We first address those points raised by defendant on appeal regarding his trial, none of which have merit. We reject defendant’s argument that the number of vials of cocaine was insufficient to prove intent to sell. Viewing the trial evidence in a light most favorable to the People (see, People v Contes, 60 NY2d 620), especially the number of vials and the testimony of Detective James Whalen which he based on his past investigative experience, the evidence was legally sufficient to establish defendant’s guilt of intent to sell. We also reject defendant’s argument that the false identity he submitted to the Grand Jury was immaterial to its investigation and could not support the charges based thereon. The false identification was relevant to defendant’s credibility and thus material (see, People v Davis, 53 NY2d 164, 170). Furthermore, we cannot accept defendant’s argument that his false signature on the fingerprint card and waiver of immunity did not misrepresent their authenticity. The misleading nature of signing a false name and the subsequent advantages to defendant, as well as his fraudulent intent, were apparent (see, People v Bigus, 115 AD2d 751, affd 68 NY2d 723).

We also reject defendant’s contention that the jury charge concerning the statutory presumption of his possession of cocaine was improperly given. Defendant argues that the presumption (see, Penal Law § 220.25 [1]) only applies when a defendant and the controlled substance are found in the *824vehicle at the same time. We disagree. The presumption has been allowed in cases involving contraband where (1) the defendant was observed leaving the vehicle, (2) the police observed the vehicle thereafter, and (3) the contraband was found before a nonoccupant of the vehicle could have placed it there (see, People v Dowdell, 136 AD2d 757; People v Heizman, 127 AD2d 609; People v Hunter, 82 AD2d 893, affd 55 NY2d 930).

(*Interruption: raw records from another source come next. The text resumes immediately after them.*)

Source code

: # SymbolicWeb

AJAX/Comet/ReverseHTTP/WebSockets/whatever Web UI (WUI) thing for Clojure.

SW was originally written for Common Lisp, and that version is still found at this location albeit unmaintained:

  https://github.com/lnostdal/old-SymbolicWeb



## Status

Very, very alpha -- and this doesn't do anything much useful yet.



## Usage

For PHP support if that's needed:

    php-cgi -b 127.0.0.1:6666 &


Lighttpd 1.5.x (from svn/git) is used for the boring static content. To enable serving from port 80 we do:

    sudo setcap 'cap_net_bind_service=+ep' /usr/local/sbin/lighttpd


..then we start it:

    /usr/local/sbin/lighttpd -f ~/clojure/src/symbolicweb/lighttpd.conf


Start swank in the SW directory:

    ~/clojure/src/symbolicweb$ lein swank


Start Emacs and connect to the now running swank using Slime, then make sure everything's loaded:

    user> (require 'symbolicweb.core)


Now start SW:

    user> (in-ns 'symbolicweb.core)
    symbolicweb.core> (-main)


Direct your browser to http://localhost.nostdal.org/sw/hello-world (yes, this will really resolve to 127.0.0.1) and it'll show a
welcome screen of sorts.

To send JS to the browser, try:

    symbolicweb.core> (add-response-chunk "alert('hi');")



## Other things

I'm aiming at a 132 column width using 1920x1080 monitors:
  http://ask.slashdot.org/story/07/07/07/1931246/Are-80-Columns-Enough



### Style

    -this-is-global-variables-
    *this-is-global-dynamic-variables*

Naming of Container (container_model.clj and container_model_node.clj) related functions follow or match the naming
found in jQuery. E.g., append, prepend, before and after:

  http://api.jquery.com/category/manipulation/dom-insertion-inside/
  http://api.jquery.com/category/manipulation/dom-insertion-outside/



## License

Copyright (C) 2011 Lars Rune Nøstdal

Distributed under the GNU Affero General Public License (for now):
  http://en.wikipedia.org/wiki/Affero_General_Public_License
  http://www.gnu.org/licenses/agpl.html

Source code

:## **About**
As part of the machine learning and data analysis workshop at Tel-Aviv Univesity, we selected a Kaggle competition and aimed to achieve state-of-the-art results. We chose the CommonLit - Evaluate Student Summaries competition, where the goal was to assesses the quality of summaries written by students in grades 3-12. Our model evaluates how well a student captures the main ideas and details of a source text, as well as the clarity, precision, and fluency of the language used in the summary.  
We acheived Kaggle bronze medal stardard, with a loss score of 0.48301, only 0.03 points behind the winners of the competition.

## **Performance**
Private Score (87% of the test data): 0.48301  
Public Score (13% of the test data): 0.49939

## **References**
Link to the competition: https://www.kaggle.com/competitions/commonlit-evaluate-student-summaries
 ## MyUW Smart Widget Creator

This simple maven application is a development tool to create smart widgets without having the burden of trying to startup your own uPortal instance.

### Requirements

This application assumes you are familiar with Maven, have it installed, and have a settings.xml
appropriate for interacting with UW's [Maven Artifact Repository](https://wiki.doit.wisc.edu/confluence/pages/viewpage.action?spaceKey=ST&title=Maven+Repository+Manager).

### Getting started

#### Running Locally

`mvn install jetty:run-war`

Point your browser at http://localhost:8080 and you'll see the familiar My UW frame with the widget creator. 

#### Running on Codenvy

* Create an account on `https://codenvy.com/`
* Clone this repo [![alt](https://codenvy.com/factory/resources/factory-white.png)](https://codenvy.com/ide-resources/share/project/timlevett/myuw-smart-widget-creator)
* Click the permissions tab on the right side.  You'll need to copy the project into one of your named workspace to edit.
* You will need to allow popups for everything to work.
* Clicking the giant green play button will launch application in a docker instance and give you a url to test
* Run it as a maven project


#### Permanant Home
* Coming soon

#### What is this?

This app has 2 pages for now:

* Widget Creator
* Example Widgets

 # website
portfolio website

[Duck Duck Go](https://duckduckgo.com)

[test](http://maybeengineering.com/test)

In this case, Hall testified that, at some time during the arrest, defendant was seated in the passenger seat watching for the police and reaching toward the bottom of the seat. In addition, the testimony of the police officers who were at the scene, coupled with the car’s isolated location, demonstrate the impossibility of a nonoccupant of the vehicle placing the cocaine therein. Accordingly, the charge was properly given. We likewise summarily reject defendant’s contention that the issue of constructive possession required a jury charge on circumstantial evidence. The record contains both direct and circumstantial evidence and the charge on the statutory presumption of possession provided the proper standard by which to evaluate the evidence (see, People v Pratt, 153 AD2d 867, 868).

We must take issue, however, with County Court’s denial of defendant’s suppression motion for lack of standing. Defendant’s pretrial omnibus motion sought, inter alia, suppression of the cocaine because it was discovered during a warrantless search when defendant was outside Hall’s vehicle. County Court (Hanofee, J.) determined, however, that defendant lacked standing to challenge the search’s validity as he had not alleged a possessory interest in the cocaine or a proprietary interest in Hall’s vehicle. Defendant argues on appeal that he did have standing since he was charged with constructive possession of the cocaine pursuant to the automobile presumption (see, Penal Law § 220.25 [1]). When the prosecution relies on a statutory presumption of this nature, fundamental fairness requires that the defendant have standing to challenge the search which yields the contraband triggering the presumption (see, People v Millan, 69 NY2d 514, 520). It is clear in this instance that the prosecution relied heavily on the presumption to impute defendant’s constructive possession of the cocaine. This reliance is, in our view, sufficient to give defendant the standing necessary to challenge the search (see, supra). Accordingly, this matter should be remitted for a hearing on defendant’s motion to suppress (see, People v Giles, 73 NY2d 666; People v Mullen, 152 AD2d 260, 270-271).

Decision withheld, and matter remitted to the County Court *825of Sullivan County for further proceedings not inconsistent with this court’s decision. Mahoney, P. J., Kane, Yesawich, Jr., Levine and Mercure, JJ., concur.